Remember when I asked who was responsible for determining what an average child should look like? The answer is surprising, and there’s no way to discuss it without sounding like some kind of basement troll conspiracy theorist. In a nutshell, when we talk about public education, we are referring to compulsory schooling. Meaning, mandatory attendance of school, six hours a day, five days a week, nine months a year, for twelve years. Do we actually need that much schooling to transmit fundamental academics? Really? Have you ever asked? And if you did, were you ever given satisfactory proof of its necessity? There is no evidence, at all, anywhere, to prove children need formal education for that long. Benjamin Franklin, who lived before compulsory schooling laws went into effect, started his own Independent Newspaper when he was 15 years old. Can you imagine if he had been forced to remain in public school until 18? What could today’s children accomplish if their entire day, week, and year were not determined by what is, when you think about it, a rather uncompromising and entrapping schedule.
Before compulsory schooling, children learned from family and their community. They often found apprenticeships around 13 (what today is considered a helpless child), and learned a trade by doing. Children were not removed from the community, but were an active, creative, and necessary part of it. These days, if you see kids at the store during a Monday afternoon, they are out of place. That doesn’t seem right. What has the American culture done to itself?
Compulsory schooling became a thang in the early 1900s, about the time a tremendous number of epic douchebags were diving into their vaults of gold. You may recall their names: George Peabody, Andrew Carnegie, and John D. Rockefeller are a few.
These were the Scrooge McDucks of their age, and they realized mandatory education was the most effective way of creating a harmless electorate, servile labor force, and horde of mindless consumers. I wish I was being dramatic.
Before these social barons got involved, school was not something one went to, nor was it a legal obligation. Washington, Franklin, Jefferson, Lincoln…these dudes were not the products of a school system.
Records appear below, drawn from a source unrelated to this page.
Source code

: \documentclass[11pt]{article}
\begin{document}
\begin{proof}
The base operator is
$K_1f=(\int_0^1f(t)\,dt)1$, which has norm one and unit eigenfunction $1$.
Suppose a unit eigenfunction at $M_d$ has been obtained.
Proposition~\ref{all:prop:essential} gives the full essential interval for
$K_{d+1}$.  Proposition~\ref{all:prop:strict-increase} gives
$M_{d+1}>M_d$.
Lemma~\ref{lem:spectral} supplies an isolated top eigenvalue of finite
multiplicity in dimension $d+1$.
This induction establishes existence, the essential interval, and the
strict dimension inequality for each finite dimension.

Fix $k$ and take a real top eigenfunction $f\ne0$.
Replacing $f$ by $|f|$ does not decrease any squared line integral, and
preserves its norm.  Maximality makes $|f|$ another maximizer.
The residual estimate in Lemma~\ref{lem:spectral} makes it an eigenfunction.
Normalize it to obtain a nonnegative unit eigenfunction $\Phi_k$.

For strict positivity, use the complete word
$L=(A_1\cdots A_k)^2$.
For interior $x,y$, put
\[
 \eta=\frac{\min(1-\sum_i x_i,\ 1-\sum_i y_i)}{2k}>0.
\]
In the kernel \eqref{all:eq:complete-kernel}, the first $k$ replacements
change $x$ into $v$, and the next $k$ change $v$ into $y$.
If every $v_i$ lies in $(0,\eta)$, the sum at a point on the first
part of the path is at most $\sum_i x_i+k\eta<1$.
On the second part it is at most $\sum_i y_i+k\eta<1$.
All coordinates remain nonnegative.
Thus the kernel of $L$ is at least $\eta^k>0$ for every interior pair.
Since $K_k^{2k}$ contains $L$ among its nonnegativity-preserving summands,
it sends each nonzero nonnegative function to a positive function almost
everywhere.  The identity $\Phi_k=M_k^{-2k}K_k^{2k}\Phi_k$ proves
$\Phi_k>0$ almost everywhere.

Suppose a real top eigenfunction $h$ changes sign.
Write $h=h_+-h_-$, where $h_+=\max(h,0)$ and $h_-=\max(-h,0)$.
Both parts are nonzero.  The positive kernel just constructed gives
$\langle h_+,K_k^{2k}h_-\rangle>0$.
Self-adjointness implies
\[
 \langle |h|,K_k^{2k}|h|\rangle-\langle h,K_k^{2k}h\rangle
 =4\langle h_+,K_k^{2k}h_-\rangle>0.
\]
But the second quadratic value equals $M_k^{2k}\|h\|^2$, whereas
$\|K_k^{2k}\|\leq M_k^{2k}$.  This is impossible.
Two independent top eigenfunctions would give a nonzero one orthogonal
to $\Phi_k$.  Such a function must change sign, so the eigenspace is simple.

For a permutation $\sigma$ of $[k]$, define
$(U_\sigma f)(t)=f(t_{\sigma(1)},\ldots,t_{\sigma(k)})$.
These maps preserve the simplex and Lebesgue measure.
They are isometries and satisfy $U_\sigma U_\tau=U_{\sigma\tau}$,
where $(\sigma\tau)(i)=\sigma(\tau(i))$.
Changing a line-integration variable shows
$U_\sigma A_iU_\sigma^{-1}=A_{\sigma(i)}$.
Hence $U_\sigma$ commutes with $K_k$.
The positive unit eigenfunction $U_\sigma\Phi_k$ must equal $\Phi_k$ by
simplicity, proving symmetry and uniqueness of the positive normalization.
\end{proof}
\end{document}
They were self-educated men, and they excelled because they pursued their passions. Lincoln, for example, had less than a year of formal schooling, and the majority of his childhood was spent as a farmer and carpenter (this is why he was good with the ax). Still think we need 12 years of structured schooling? Here’s a fun aside.
Everyone knows Lincoln is one of the most famous lawyers in history, but he didn’t study law, he read law, and he passed the bar at 27 years old. Being a country man, he was out of his league when asked to defend a high-profile, city client. The city lawyers sharing the case thought Lincoln was dumber than snake mittens, so they basically stood him up when the case was moved to another city. Realizing the game had changed, Lincoln identified what he didn’t know, filled the gaps, then PWNed those jerks at a later date as the president. BOOM!
The basic idea behind mandatory school laws was essentially Social Darwinism — a method of ensuring poor and middle class children were not misfits in the streets, but productive members of society… productive for the social elite, that is. You see, in Lincoln’s time, our society was still (mostly) Libertarian. Everyone was still inventing stuff. Gobs and gobs of fantastic inventions and patents galore. But, the country was making a gradual shift from a productive economy of rural start-ups (when innovation is necessary for survival), to industrialized consumerism. It started with the Civil War, then bled into the World Wars. Compulsory attendance laws would be the legacy of an after-war world.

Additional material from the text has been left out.